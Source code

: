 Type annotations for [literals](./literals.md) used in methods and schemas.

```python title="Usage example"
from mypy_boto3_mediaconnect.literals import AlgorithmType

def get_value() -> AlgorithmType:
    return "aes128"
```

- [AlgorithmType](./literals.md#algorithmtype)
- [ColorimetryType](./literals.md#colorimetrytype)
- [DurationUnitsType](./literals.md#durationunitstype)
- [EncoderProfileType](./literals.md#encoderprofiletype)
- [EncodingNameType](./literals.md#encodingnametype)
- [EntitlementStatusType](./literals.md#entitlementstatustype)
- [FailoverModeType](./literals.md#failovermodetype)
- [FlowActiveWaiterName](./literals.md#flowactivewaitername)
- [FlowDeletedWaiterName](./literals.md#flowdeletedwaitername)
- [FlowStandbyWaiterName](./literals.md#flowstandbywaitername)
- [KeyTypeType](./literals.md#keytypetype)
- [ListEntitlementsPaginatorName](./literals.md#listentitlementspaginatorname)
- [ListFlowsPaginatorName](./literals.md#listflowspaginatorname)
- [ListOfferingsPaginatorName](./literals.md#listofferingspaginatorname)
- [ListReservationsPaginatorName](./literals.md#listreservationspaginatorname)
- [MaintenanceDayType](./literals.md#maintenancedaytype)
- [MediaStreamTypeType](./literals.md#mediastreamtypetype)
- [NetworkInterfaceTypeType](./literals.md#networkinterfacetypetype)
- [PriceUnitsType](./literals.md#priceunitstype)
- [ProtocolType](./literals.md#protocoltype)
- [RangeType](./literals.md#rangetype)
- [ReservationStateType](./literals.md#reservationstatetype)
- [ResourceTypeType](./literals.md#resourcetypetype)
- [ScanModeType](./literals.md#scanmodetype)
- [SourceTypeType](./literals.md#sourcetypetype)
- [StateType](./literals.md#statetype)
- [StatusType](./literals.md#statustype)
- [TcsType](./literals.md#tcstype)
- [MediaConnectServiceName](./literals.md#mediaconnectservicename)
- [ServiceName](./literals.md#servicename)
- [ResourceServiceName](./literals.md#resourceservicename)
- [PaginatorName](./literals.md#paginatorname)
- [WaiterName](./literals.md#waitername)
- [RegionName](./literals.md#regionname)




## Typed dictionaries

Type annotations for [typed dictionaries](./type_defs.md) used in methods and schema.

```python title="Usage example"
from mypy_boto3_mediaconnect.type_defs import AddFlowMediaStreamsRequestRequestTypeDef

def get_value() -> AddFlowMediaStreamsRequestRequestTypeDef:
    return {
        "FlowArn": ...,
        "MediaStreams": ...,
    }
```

◆ PROBLEM DETAILS ◆
Exact reproduction is required: output the lines from the start of the entries above through the line with "- [FailoverModeType](./literals.md#failovermodetype)".

◆ ANSWER BOX ◆
Source code

: Type annotations for [literals](./literals.md) used in methods and schemas.

```python title="Usage example"
from mypy_boto3_mediaconnect.literals import AlgorithmType

def get_value() -> AlgorithmType:
    return "aes128"
```

- [AlgorithmType](./literals.md#algorithmtype)
- [ColorimetryType](./literals.md#colorimetrytype)
- [DurationUnitsType](./literals.md#durationunitstype)
- [EncoderProfileType](./literals.md#encoderprofiletype)
- [EncodingNameType](./literals.md#encodingnametype)
- [EntitlementStatusType](./literals.md#entitlementstatustype)
- [FailoverModeType](./literals.md#failovermodetype)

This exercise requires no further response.